▸ **DIRECTIONS FOR THIS TASK**:
Set down all of the data that follows, keeping every character.

== MATERIAL SHOWN ==

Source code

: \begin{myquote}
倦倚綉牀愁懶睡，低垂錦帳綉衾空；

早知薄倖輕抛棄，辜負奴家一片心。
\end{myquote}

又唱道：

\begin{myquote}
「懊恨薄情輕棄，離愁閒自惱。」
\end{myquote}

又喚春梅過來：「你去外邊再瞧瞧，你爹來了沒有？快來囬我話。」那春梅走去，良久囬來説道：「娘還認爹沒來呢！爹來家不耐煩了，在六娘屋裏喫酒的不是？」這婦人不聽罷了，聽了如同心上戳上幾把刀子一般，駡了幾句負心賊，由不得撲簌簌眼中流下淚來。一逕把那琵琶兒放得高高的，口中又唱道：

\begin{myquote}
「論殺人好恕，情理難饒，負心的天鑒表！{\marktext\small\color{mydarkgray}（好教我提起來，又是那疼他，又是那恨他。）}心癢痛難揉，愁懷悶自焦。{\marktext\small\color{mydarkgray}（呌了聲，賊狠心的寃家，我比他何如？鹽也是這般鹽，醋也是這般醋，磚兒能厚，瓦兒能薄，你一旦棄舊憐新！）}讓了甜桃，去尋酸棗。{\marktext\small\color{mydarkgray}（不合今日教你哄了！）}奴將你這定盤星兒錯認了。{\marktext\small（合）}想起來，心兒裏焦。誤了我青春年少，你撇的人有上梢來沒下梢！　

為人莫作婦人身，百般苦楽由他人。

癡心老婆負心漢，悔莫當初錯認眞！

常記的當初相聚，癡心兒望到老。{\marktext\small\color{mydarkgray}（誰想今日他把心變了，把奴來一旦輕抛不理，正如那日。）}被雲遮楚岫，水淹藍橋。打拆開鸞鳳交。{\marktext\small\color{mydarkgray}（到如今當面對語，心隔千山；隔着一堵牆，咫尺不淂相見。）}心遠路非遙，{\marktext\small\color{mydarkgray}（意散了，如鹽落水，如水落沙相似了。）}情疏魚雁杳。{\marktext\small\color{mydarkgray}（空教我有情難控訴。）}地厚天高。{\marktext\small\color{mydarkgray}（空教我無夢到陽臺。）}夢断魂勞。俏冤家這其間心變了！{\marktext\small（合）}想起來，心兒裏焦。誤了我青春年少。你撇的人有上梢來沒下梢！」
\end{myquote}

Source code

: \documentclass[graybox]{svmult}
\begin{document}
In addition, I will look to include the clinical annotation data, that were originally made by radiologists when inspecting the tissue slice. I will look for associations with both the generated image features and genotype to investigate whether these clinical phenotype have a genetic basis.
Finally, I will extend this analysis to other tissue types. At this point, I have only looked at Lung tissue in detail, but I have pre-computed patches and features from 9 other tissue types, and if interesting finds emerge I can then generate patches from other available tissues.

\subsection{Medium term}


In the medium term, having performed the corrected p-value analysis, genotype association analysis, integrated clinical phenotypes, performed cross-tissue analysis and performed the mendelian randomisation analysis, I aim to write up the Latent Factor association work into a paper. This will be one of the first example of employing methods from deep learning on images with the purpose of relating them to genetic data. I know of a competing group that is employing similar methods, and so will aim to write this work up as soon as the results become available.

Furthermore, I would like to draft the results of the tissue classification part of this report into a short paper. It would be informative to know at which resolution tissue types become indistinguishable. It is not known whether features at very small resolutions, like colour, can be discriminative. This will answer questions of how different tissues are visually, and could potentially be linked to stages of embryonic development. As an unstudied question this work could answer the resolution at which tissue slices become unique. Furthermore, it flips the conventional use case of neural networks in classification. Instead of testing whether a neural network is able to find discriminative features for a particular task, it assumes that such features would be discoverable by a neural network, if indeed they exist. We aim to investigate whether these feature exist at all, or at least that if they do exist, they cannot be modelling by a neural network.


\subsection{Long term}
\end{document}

===

▸ **RESPONSE**:
Source code

: \begin{myquote}
倦倚綉牀愁懶睡，低垂錦帳綉衾空；

早知薄倖輕抛棄，辜負奴家一片心。
\end{myquote}

又唱道：

\begin{myquote}
「懊恨薄情輕棄，離愁閒自惱。」
\end{myquote}

又喚春梅過來：「你去外邊再瞧瞧，你爹來了沒有？快來囬我話。」那春梅走去，良久囬來説道：「娘還認爹沒來呢！爹來家不耐煩了，在六娘屋裏喫酒的不是？」這婦人不聽罷了，聽了如同心上戳上幾把刀子一般，駡了幾句負心賊，由不得撲簌簌眼中流下淚來。一逕把那琵琶兒放得高高的，口中又唱道：

\begin{myquote}
「論殺人好恕，情理難饒，負心的天鑒表！{\marktext\small\color{mydarkgray}（好教我提起來，又是那疼他，又是那恨他。）}心癢痛難揉，愁懷悶自焦。{\marktext\small\color{mydarkgray}（呌了聲，賊狠心的寃家，我比他何如？鹽也是這般鹽，醋也是這般醋，磚兒能厚，瓦兒能薄，你一旦棄舊憐新！）}讓了甜桃，去尋酸棗。{\marktext\small\color{mydarkgray}（不合今日教你哄了！）}奴將你這定盤星兒錯認了。{\marktext\small（合）}想起來，心兒裏焦。誤了我青春年少，你撇的人有上梢來沒下梢！　

為人莫作婦人身，百般苦楽由他人。

癡心老婆負心漢，悔莫當初錯認眞！

常記的當初相聚，癡心兒望到老。{\marktext\small\color{mydarkgray}（誰想今日他把心變了，把奴來一旦輕抛不理，正如那日。）}被雲遮楚岫，水淹藍橋。打拆開鸞鳳交。{\marktext\small\color{mydarkgray}（到如今當面對語，心隔千山；隔着一堵牆，咫尺不淂相見。）}心遠路非遙，{\marktext\small\color{mydarkgray}（意散了，如鹽落水，如水落沙相似了。）}情疏魚雁杳。{\marktext\small\color{mydarkgray}（空教我有情難控訴。）}地厚天高。{\marktext\small\color{mydarkgray}（空教我無夢到陽臺。）}夢断魂勞。俏冤家這其間心變了！{\marktext\small（合）}想起來，心兒裏焦。誤了我青春年少。你撇的人有上梢來沒下梢！」
\end{myquote}

Source code

: \documentclass[graybox]{svmult}
\begin{document}
In addition, I will look to include the clinical annotation data, that were originally made by radiologists when inspecting the tissue slice. I will look for associations with both the generated image features and genotype to investigate whether these clinical phenotype have a genetic basis.
Finally, I will extend this analysis to other tissue types. At this point, I have only looked at Lung tissue in detail, but I have pre-computed patches and features from 9 other tissue types, and if interesting finds emerge I can then generate patches from other available tissues.

\subsection{Medium term}


In the medium term, having performed the corrected p-value analysis, genotype association analysis, integrated clinical phenotypes, performed cross-tissue analysis and performed the mendelian randomisation analysis, I aim to write up the Latent Factor association work into a paper. This will be one of the first example of employing methods from deep learning on images with the purpose of relating them to genetic data. I know of a competing group that is employing similar methods, and so will aim to write this work up as soon as the results become available.

Furthermore, I would like to draft the results of the tissue classification part of this report into a short paper. It would be informative to know at which resolution tissue types become indistinguishable. It is not known whether features at very small resolutions, like colour, can be discriminative. This will answer questions of how different tissues are visually, and could potentially be linked to stages of embryonic development. As an unstudied question this work could answer the resolution at which tissue slices become unique. Furthermore, it flips the conventional use case of neural networks in classification. Instead of testing whether a neural network is able to find discriminative features for a particular task, it assumes that such features would be discoverable by a neural network, if indeed they exist. We aim to investigate whether these feature exist at all, or at least that if they do exist, they cannot be modelling by a neural network.


\subsection{Long term}
\end{document}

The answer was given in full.